- What needs to be done: Give back the entries exactly, ending with the "Ekvivalenssi $A\lequiv B$" line.

*** Data extracts ***

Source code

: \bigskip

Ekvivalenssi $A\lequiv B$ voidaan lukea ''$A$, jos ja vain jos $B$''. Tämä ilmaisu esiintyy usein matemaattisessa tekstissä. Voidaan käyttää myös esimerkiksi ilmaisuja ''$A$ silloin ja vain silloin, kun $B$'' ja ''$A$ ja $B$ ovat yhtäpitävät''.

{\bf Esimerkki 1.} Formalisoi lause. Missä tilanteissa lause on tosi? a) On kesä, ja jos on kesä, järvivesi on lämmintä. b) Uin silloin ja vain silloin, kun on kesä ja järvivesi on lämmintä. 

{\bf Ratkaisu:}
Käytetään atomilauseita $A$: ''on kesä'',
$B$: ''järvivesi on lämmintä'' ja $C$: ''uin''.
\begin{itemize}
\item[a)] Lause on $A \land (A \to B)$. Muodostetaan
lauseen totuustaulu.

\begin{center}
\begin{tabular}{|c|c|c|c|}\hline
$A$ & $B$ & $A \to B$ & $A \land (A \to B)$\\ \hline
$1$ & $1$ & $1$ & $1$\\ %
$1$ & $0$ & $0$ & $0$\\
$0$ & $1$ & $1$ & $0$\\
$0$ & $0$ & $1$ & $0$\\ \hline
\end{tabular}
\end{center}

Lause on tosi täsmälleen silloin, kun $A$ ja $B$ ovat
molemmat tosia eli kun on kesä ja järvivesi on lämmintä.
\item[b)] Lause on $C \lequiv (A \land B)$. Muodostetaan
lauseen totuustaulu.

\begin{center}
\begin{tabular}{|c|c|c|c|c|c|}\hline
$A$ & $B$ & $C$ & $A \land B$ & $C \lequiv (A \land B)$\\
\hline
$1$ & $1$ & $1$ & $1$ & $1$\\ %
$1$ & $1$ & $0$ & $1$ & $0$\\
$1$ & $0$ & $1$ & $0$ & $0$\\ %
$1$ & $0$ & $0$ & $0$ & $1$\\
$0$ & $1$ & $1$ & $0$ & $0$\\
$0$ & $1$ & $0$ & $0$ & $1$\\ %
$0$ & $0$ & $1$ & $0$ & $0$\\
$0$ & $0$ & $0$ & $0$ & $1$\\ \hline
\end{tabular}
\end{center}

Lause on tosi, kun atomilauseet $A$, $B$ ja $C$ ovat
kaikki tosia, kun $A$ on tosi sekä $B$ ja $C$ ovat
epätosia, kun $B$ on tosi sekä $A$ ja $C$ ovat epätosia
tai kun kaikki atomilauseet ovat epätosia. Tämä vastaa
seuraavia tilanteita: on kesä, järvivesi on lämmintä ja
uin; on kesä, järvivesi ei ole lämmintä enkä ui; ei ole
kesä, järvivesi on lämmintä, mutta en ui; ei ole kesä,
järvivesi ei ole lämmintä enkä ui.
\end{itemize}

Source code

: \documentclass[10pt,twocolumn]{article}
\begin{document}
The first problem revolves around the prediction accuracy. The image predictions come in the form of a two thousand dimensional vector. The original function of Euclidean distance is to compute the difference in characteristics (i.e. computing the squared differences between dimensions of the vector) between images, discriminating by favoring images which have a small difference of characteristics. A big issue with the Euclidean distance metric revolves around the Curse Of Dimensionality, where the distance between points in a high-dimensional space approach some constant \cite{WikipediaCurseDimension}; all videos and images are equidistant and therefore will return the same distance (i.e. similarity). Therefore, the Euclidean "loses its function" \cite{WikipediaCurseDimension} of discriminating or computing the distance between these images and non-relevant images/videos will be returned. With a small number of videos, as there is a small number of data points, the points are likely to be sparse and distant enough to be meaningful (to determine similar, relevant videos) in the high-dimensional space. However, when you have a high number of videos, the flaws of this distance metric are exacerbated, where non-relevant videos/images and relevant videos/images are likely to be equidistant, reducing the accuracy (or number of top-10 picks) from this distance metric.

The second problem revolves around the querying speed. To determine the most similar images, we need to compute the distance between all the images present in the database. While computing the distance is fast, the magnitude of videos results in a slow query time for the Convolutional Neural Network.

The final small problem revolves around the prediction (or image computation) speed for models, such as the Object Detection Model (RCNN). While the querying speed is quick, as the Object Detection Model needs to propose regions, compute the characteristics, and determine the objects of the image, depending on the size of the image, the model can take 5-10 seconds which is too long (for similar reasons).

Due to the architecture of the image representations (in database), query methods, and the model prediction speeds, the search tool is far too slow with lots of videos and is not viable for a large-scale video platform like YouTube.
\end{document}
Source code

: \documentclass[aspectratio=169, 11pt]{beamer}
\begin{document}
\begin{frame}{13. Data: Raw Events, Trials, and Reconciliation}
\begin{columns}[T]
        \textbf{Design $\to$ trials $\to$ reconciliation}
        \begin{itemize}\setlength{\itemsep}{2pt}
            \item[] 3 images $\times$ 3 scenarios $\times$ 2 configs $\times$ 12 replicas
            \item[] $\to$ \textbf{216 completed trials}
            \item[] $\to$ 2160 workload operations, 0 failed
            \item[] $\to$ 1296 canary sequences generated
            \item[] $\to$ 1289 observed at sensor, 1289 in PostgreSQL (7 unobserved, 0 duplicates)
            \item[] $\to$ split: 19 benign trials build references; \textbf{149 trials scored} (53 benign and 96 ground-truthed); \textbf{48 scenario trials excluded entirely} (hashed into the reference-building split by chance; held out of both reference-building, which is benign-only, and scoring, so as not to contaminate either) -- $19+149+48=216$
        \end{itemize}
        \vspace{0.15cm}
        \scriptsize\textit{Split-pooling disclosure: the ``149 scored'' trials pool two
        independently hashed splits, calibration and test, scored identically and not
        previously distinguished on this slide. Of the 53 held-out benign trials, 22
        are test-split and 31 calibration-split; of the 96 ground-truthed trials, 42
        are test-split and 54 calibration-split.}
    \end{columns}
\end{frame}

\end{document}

*** End of Data extracts ***

- Task solution:
Source code

: \bigskip

Ekvivalenssi $A\lequiv B$ voidaan lukea ''$A$, jos ja vain jos $B$''. Tämä ilmaisu esiintyy usein matemaattisessa tekstissä. Voidaan käyttää myös esimerkiksi ilmaisuja ''$A$ silloin ja vain silloin, kun $B$'' ja ''$A$ ja $B$ ovat yhtäpitävät''.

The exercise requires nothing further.